A city has many faces. It's 1947, and this is the face of Los Angeles...

Stunningly so, as incredible measures have been taken to recreate an authentic post-WWII LA – but that’s just the tip of the realism as we revisit what remains a stellar experience.

Being a Rockstar creation, upon original release many expected GTA: ’40s. Mercifully, however, LA Noire delivered a new beast that skilfully pilfered from others – notably Heavy Rain, Mafia II and Police Quest. Yep, there was – and still is - a whole lotta Sierra goin’ on, resulting in a rather linear experience, but one that’s captivating despite some flaws.

You’re dropped into a world so film noir that you expect Edmond O’Brien and Lizabeth Scott to lurk around every corner. The vintage music, automobiles, advertising... Hell, the whole thing should be in black and white rather than its muted colour – and can be, upon summoning that menu option.

You become Cole Phelps, beginning as beat copper and working through various branches of dick in traffic, homicide, vice and arson.
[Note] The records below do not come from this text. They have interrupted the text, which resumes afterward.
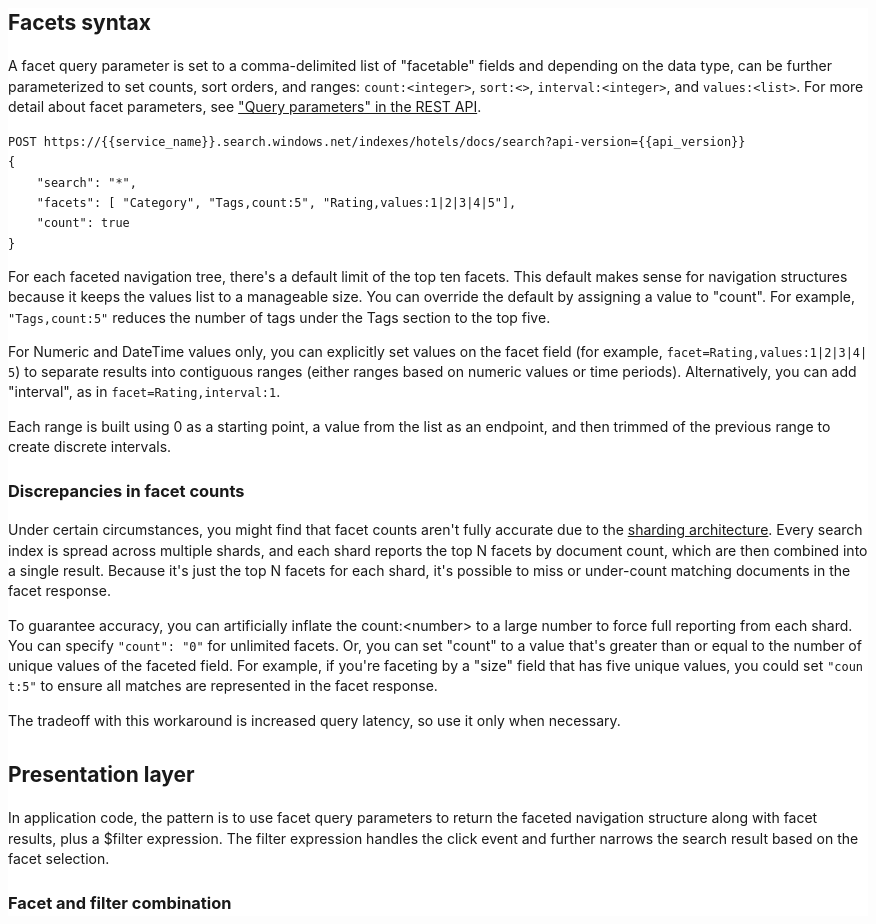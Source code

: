 ## Facets syntax

A facet query parameter is set to a comma-delimited list of "facetable" fields and depending on the data type, can be further parameterized to set counts, sort orders, and ranges:  `count:<integer>`, `sort:<>`, `interval:<integer>`, and `values:<list>`. For more detail about facet parameters, see ["Query parameters" in the REST API](/rest/api/searchservice/search-documents#query-parameters).

```http
POST https://{{service_name}}.search.windows.net/indexes/hotels/docs/search?api-version={{api_version}}
{
    "search": "*",
    "facets": [ "Category", "Tags,count:5", "Rating,values:1|2|3|4|5"],
    "count": true
}
```

For each faceted navigation tree, there's a default limit of the top ten facets. This default makes sense for navigation structures because it keeps the values list to a manageable size. You can override the default by assigning a value to "count". For example, `"Tags,count:5"` reduces the number of tags under the Tags section to the top five.

For Numeric and DateTime values only, you can explicitly set values on the facet field (for example, `facet=Rating,values:1|2|3|4|5`) to separate results into contiguous ranges (either ranges based on numeric values or time periods). Alternatively, you can add "interval", as in `facet=Rating,interval:1`. 

Each range is built using 0 as a starting point, a value from the list as an endpoint, and then trimmed of the previous range to create discrete intervals.

### Discrepancies in facet counts

Under certain circumstances, you might find that facet counts aren't fully accurate due to the [sharding architecture](search-capacity-planning.md#concepts-search-units-replicas-partitions-shards). Every search index is spread across multiple shards, and each shard reports the top N facets by document count, which are then combined into a single result. Because it's just the top N facets for each shard, it's possible to miss or under-count matching documents in the facet response.

To guarantee accuracy, you can artificially inflate the count:\<number> to a large number to force full reporting from each shard. You can specify `"count": "0"` for unlimited facets. Or, you can set "count" to a value that's greater than or equal to the number of unique values of the faceted field. For example, if you're faceting by a "size" field that has five unique values, you could set `"count:5"` to ensure all matches are represented in the facet response. 

The tradeoff with this workaround is increased query latency, so use it only when necessary.

## Presentation layer

In application code, the pattern is to use facet query parameters to return the faceted navigation structure along with facet results, plus a $filter expression.  The filter expression handles the click event and further narrows the search result based on the facet selection.

### Facet and filter combination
You’ve 21 cases to solve via solid CSI and sussed interrogation (along with some bonus assignments that were once DLC). This is LA Noire’s nitty-gritty, and it succeeds due to astonishing facial animation tech. Uncanny valley, schmuncanny schmalley!

There’re side missions, adding arcadiness whilst talking jumpers out of pavement pancaking, party-pooping bank jobs or collecting cars Jay Leno style. These are optional – yay - however interruptions such as driving, chasing on foot, driving, shooting, driving, fisticuffs and driving are required. A ‘just the facts ma’am’ detective-only mode would have been welcome.
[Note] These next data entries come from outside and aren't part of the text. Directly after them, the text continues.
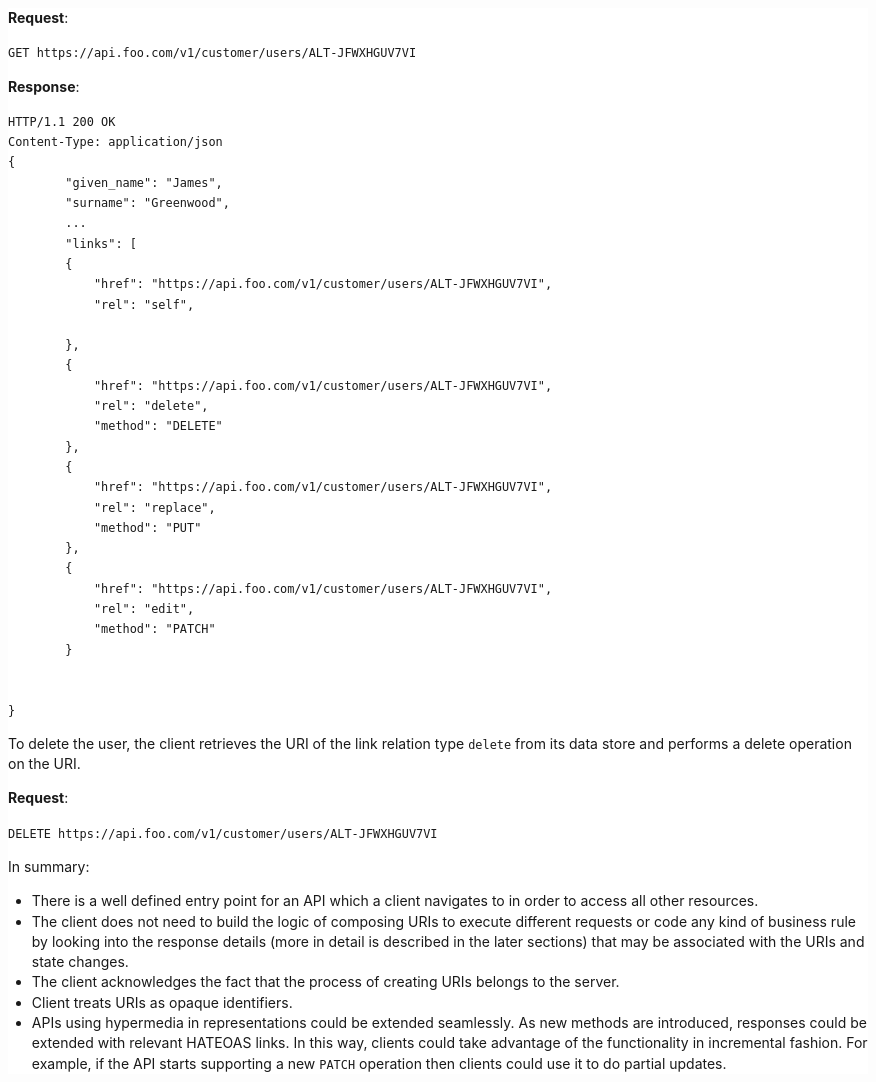 
**Request**:

```
GET https://api.foo.com/v1/customer/users/ALT-JFWXHGUV7VI
```


**Response**:

```
HTTP/1.1 200 OK
Content-Type: application/json
{
        "given_name": "James",
        "surname": "Greenwood",
        ...
        "links": [
        {
            "href": "https://api.foo.com/v1/customer/users/ALT-JFWXHGUV7VI",
            "rel": "self",
        
        },
        {
            "href": "https://api.foo.com/v1/customer/users/ALT-JFWXHGUV7VI",
            "rel": "delete",
            "method": "DELETE"
        },
        {
            "href": "https://api.foo.com/v1/customer/users/ALT-JFWXHGUV7VI",
            "rel": "replace",
            "method": "PUT"
        },
        {
            "href": "https://api.foo.com/v1/customer/users/ALT-JFWXHGUV7VI",
            "rel": "edit",
            "method": "PATCH"
        }


}
```


To delete the user, the client retrieves the URI of the link relation type `delete` from its data store and performs a delete operation on the URI.

**Request**:

```
DELETE https://api.foo.com/v1/customer/users/ALT-JFWXHGUV7VI
```

In summary:

* There is a well defined entry point for an API which a client navigates to in order to access all other resources.
* The client does not need to build the logic of composing URIs to execute different requests or code any kind of business rule by looking into the response details (more in detail is described in the later sections) that may be associated with the URIs and state changes.
* The client acknowledges the fact that the process of creating URIs belongs to the server.
* Client treats URIs as opaque identifiers.
* APIs using hypermedia in representations could be extended seamlessly. As new methods are introduced, responses could be extended with relevant HATEOAS links. In this way, clients could take advantage of the functionality in incremental fashion. For example, if the API starts supporting a new `PATCH` operation then clients could use it to do partial updates.
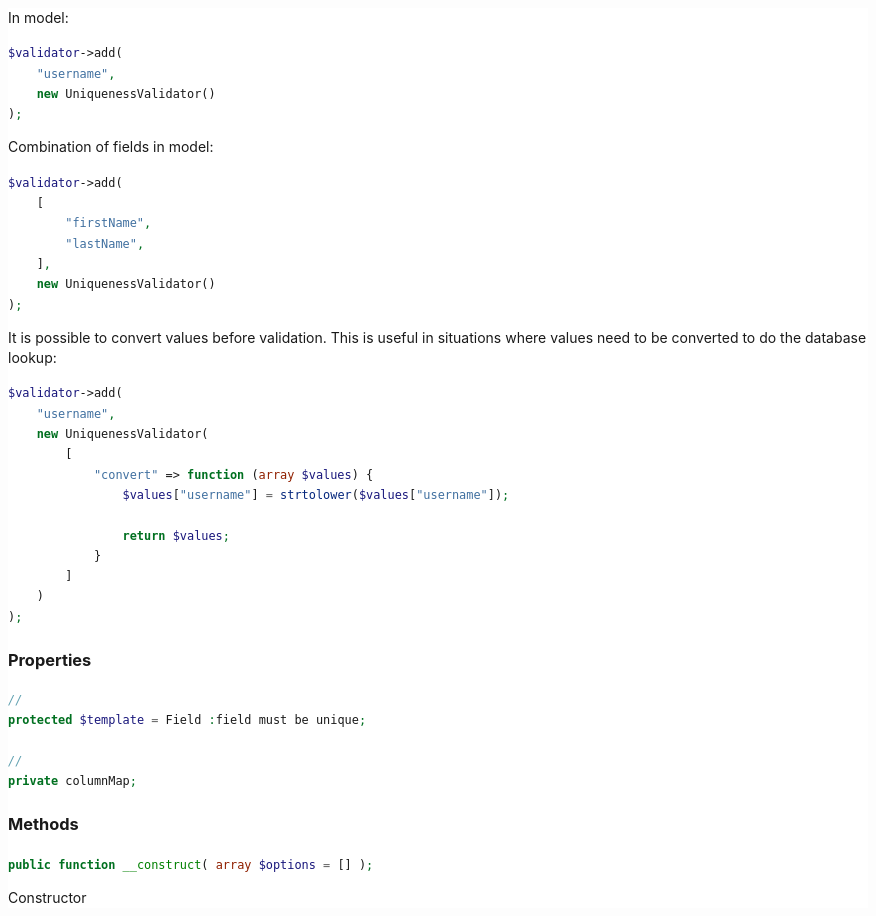 In model:
```php
$validator->add(
    "username",
    new UniquenessValidator()
);
```

Combination of fields in model:
```php
$validator->add(
    [
        "firstName",
        "lastName",
    ],
    new UniquenessValidator()
);
```

It is possible to convert values before validation. This is useful in
situations where values need to be converted to do the database lookup:

```php
$validator->add(
    "username",
    new UniquenessValidator(
        [
            "convert" => function (array $values) {
                $values["username"] = strtolower($values["username"]);

                return $values;
            }
        ]
    )
);
```


### Properties
```php
//
protected $template = Field :field must be unique;

//
private columnMap;

```

### Methods

```php
public function __construct( array $options = [] );
```
Constructor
Those flaws? Notably background popup and frustrating fussiness with object interaction – like pet peeve #1, encountering something solid and just keeping walking on the spot - but these pale in light of clever everything else.
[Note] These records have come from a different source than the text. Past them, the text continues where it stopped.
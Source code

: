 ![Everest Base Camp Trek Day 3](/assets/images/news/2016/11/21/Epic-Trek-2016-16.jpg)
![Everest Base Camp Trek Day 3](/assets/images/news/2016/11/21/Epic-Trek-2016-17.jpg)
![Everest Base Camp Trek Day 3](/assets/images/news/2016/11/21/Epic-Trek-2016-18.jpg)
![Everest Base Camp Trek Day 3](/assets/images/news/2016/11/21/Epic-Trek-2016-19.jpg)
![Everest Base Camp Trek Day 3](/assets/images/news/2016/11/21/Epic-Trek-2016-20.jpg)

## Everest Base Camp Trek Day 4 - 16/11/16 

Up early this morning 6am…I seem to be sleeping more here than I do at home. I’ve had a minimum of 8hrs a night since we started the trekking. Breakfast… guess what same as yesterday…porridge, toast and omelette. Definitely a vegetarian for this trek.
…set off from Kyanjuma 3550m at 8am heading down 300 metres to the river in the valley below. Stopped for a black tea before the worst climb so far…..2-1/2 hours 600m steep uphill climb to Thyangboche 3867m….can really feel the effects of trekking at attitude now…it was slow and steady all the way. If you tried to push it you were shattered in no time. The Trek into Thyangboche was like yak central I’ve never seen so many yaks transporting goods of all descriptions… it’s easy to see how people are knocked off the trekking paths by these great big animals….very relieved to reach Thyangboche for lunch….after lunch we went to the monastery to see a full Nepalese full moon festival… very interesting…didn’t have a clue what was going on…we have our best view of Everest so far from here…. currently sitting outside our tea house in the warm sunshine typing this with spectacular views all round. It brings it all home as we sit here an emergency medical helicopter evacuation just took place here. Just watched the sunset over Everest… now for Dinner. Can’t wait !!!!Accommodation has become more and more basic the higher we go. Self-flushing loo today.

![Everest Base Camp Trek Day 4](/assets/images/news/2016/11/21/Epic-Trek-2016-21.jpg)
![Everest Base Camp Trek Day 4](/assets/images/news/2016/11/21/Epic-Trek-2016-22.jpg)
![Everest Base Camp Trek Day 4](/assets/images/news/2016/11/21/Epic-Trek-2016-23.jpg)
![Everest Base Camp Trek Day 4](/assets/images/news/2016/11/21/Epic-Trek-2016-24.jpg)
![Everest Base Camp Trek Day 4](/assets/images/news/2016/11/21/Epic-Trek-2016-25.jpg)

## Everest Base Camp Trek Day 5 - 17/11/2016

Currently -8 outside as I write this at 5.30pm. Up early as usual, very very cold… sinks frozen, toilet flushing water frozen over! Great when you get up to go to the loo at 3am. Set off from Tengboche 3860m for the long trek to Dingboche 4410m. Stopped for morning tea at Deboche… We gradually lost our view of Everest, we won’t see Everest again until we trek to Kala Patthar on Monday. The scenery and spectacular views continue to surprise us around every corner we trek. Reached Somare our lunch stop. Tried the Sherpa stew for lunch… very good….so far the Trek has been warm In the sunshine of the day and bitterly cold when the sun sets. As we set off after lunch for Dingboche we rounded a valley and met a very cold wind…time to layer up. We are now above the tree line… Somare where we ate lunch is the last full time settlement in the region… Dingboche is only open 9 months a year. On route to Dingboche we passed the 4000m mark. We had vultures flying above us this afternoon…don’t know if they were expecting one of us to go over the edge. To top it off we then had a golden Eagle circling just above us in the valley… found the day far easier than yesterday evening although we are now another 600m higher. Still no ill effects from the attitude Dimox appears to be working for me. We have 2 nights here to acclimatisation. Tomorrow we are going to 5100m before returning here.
The addition of HDR in this apparently 4K (can we afford a PS4 Pro? Nope!) do-over is welcome, especially in night scenes. Otherwise, graphics are vastly improved, along with lighting. Meanwhile, a small but appropriate alteration is going from interrogational "truth", "doubt" and "lie" to "good cop", "bad cop" and "accuse".

LA Noire is tantalisingly more think, less action, and the seedy, gritty melodramatic stuff that film noir aficionados’ dreams are made of – and we found it just as immersive and enjoyable now as we did back in 2011.

take me back to the start...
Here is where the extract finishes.